Leading investor group toughens stance on new upstream oil and gas projects
LONDON, March 29 (Reuters) - The Net Zero Asset Owner Alliance (NZAOA) said on Wednesday it expects members to make no new direct investments in upstream oil and gas infrastructure projects for new fields, as part of efforts to rein in global warming.
The group, whose members control $11 trillion in assets, said the requirements are its most stringent yet and reflect a scientific consensus that plans to transition the global economy away from fossil fuels must accelerate.
The requirements form part of a position paper laying out expectations for members, companies, investors and policymakers on everything from stewardship to carbon pricing, providing a roadmap for the global economy to wean itself off oil and gas.
The Alliance is also calling on companies in the oil and gas sector, as well companies that use the fuels, to set science-based targets to reduce their carbon emissions and to implement transition plans, as the world strives to limit global warming to no more than 1.5 degrees Celsius above pre-industrial levels.
The targets should cover not only a company's direct emissions, such as a diesel generator on an offshore platform, but also those related to its own energy use and those related to its customers' use of its products.
Despite that, climate-focused non-profit organisations including Reclaim Finance, Global Optimism and WWF said the guidelines were not ambitious enough.
"This position should have gone further in explicitly setting expectations for companies that are as clear as the expectations for investors... no investment in new oil and gas fields or other carbon-intensive infrastructure," said Christiana Figueres, founding partner of Global Optimism and a strategic advisor to the Alliance.

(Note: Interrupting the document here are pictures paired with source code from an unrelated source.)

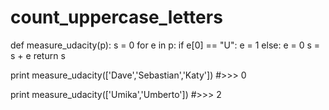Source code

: # count_uppercase_letters
def measure_udacity(p):
    s = 0
    for e in p:
        if e[0] == "U":
            e = 1
        else:
            e = 0
        s = s + e
    return s




print measure_udacity(['Dave','Sebastian','Katy'])
#>>> 0

print measure_udacity(['Umika','Umberto'])
#>>> 2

Reclaim Finance said there was no room for investment in new oil and gas fields in a 1.5 degree scenario and called the proposal "a giant leap backward".
The world's top oil and gas companies have so far set varying targets to reduce greenhouse gas emissions from their operations and the use of the products they sell.
"What the paper is really doing is not placing the blame on one stakeholder but pointing to the whole ecosystem and all the actors that need to be moving in parallel in order to raise ambition and get us on track for 1.5 degrees," said Patrick Peura, ESG engagement manager, Allianz Investment Management and co-lead of the Alliance engagement track.